[Opening EXERCISE DATA section]

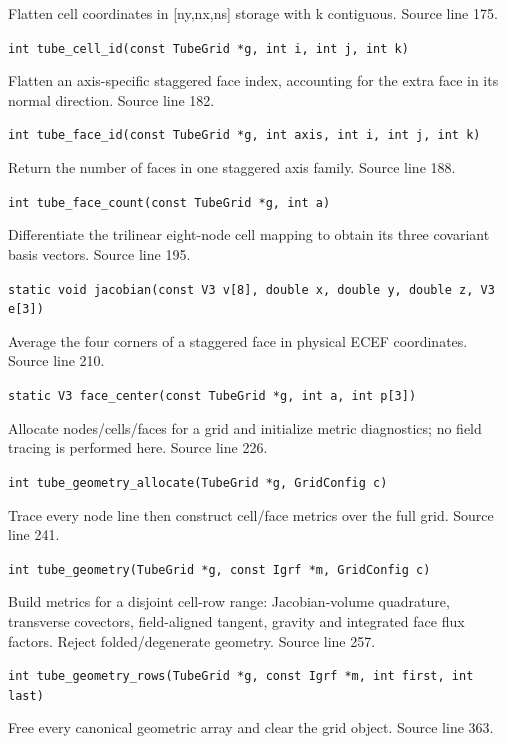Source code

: \begin{description}[style=nextline,leftmargin=0pt,labelindent=0pt,labelwidth=0pt,labelsep=0pt]
\item[\texttt{tube\_cell\_id}] Flatten cell coordinates in [ny,nx,ns] storage with k contiguous. Source line 175.\par
{\small\nolinkurl{int tube_cell_id(const TubeGrid *g, int i, int j, int k)}}
\item[\texttt{tube\_face\_id}] Flatten an axis-specific staggered face index, accounting for the extra face in its normal direction. Source line 182.\par
{\small\nolinkurl{int tube_face_id(const TubeGrid *g, int axis, int i, int j, int k)}}
\item[\texttt{tube\_face\_count}] Return the number of faces in one staggered axis family. Source line 188.\par
{\small\nolinkurl{int tube_face_count(const TubeGrid *g, int a)}}
\item[\texttt{jacobian}] Differentiate the trilinear eight-node cell mapping to obtain its three covariant basis vectors. Source line 195.\par
{\small\nolinkurl{static void jacobian(const V3 v[8], double x, double y, double z, V3 e[3])}}
\item[\texttt{face\_center}] Average the four corners of a staggered face in physical ECEF coordinates. Source line 210.\par
{\small\nolinkurl{static V3 face_center(const TubeGrid *g, int a, int p[3])}}
\item[\texttt{tube\_geometry\_allocate}] Allocate nodes/cells/faces for a grid and initialize metric diagnostics; no field tracing is performed here. Source line 226.\par
{\small\nolinkurl{int tube_geometry_allocate(TubeGrid *g, GridConfig c)}}
\item[\texttt{tube\_geometry}] Trace every node line then construct cell/face metrics over the full grid. Source line 241.\par
{\small\nolinkurl{int tube_geometry(TubeGrid *g, const Igrf *m, GridConfig c)}}
\item[\texttt{tube\_geometry\_rows}] Build metrics for a disjoint cell-row range: Jacobian-volume quadrature, transverse covectors, field-aligned tangent, gravity and integrated face flux factors. Reject folded/degenerate geometry. Source line 257.\par
{\small\nolinkurl{int tube_geometry_rows(TubeGrid *g, const Igrf *m, int first, int last)}}
\item[\texttt{tube\_free}] Free every canonical geometric array and clear the grid object. Source line 363.\par

\end{description}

[Closing EXERCISE DATA section]

→ REQUIRED WORK
Give back, exactly as written, the lines from the top of the material through the line with "tube_face_count(const TubeGrid *g, int", ends included and pictures left aside.

→ EXERCISE SOLUTION
Source code

: \begin{description}[style=nextline,leftmargin=0pt,labelindent=0pt,labelwidth=0pt,labelsep=0pt]
\item[\texttt{tube\_cell\_id}] Flatten cell coordinates in [ny,nx,ns] storage with k contiguous. Source line 175.\par
{\small\nolinkurl{int tube_cell_id(const TubeGrid *g, int i, int j, int k)}}
\item[\texttt{tube\_face\_id}] Flatten an axis-specific staggered face index, accounting for the extra face in its normal direction. Source line 182.\par
{\small\nolinkurl{int tube_face_id(const TubeGrid *g, int axis, int i, int j, int k)}}
\item[\texttt{tube\_face\_count}] Return the number of faces in one staggered axis family. Source line 188.\par
{\small\nolinkurl{int tube_face_count(const TubeGrid *g, int a)}}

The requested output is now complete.